I returned an hour later.  She was already being called into work.  Henry dumped the canned soup from his bowl onto his lap while she was on the phone.  I fed the baby, changed diapers, reheated some leftover lentils for my lunch.  Went though the motions of nap time for each child, then added the lunch dishes to the breakfast ones in the sink.  Decided it would be a good afternoon to introduce the older boys to Winnie the Pooh since we'd read the book.  We pulled out the computer and I tracked down the old version over the internet.    The lentils were cold, but I ate some before tackling the colder noodle soup still spread all over the floor under Henry's lunch chair.  Maybe I should mop this afternoon.

We survived the afternoon and suppertime.  Daddy was working late.  Good thing, really; the house was such a mess it wouldn't be pleasant to come home just yet.  I'd get to it - after bath and bed time for the young generation.  My house looks pretty good by 10 p.m.  That's life.  

My days are dirty, messy, disorganized, but so full of life.  The dead do not praise the Lord, their bodies are silent.  Guess we're not dead.

I will bless the Lord from this time forth.  Today.  Well, at 10 p.m. anyway.

Friday, November 4, 2011

The Church in thy house.

Learning to pray.

This is taken directly from Morning and Evening Daily Readings by C.H. Spurgeon.  I meant to pass it along in part, but I think you are getting the whole.  It challenged me.

Philemon 2.
'The Church in thy house.'

Is there a Church in this house?  Are parents, children, friends, servants, all members of it?  Or are some still unconverted?  Let us pause here and let the question go round - Am I a member of the Church in this house?  How would a father's heart leap for joy, and a mother's eyes fill up with holy tears if from the eldest to the youngest all were saved!  Let us pray for this great mercy until the Lord shall grant it to us.  Probably it has been the dearest object of Philemon's desires to have all his household saved; but it was not at first granted to him in its fulness.  He had a wicked servant, Onesimus, who, having wronged him, ran away from his service.  His master's prayers followed him, and at last, as God would have it, Onesimus was led to hear Paul preach; his heart was touched, and he returned to Philemon, not only to be a faithful servant, but a brother beloved, adding another member to the Church in Philemon's house.
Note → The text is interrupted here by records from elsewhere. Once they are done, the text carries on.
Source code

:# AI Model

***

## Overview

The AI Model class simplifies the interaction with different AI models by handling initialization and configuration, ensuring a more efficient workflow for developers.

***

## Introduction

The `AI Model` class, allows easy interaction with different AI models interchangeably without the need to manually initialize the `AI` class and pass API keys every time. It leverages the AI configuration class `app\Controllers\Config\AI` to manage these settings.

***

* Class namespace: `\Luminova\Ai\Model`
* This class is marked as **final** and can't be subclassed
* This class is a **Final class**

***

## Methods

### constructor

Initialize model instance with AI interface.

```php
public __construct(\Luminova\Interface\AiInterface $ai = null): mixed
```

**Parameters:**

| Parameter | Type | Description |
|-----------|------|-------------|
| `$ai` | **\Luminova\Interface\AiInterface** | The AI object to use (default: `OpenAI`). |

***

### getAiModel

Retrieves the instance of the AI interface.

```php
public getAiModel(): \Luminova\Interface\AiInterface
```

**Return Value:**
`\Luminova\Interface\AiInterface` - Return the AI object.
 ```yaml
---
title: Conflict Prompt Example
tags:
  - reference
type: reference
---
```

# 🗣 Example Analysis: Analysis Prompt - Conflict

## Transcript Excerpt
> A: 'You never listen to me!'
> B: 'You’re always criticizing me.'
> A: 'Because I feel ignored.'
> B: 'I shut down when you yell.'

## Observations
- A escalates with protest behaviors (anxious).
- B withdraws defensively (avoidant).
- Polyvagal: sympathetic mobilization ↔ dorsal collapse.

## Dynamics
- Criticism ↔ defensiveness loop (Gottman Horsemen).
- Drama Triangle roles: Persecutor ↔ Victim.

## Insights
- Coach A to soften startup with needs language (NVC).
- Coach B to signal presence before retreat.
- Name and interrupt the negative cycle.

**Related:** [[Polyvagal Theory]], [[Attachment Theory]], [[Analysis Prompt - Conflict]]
Is thre an unconverted servant or child absent this morning?  Make special supplication that such may, on their return to their home, gladden all hearts with good news of what grace has done!  Is there one present?  Let him partake in the same earnest entreaty.

If there be such a Church in our house, let us order it well, and let all act as in the sight of God.  Let us move in the common affairs of life with studied holiness, diligence, kindness, and integrity.  More is expected of a Church than of an ordinary household; family worship must, in such a case, be more devout and hearty; internal love must be more warm and unbroken, and external conduct must be more sanctified and Christlike.  We need not fear that the smallness of our number will put us out of the list of Churches, for the Holy Spirit has here enrolled a family-church in the inspired book of remembrance.

As a Church let us now draw nigh to the great head of the one Church universal, and let us beseech Him to give us grace to shine before men to the glory of His name.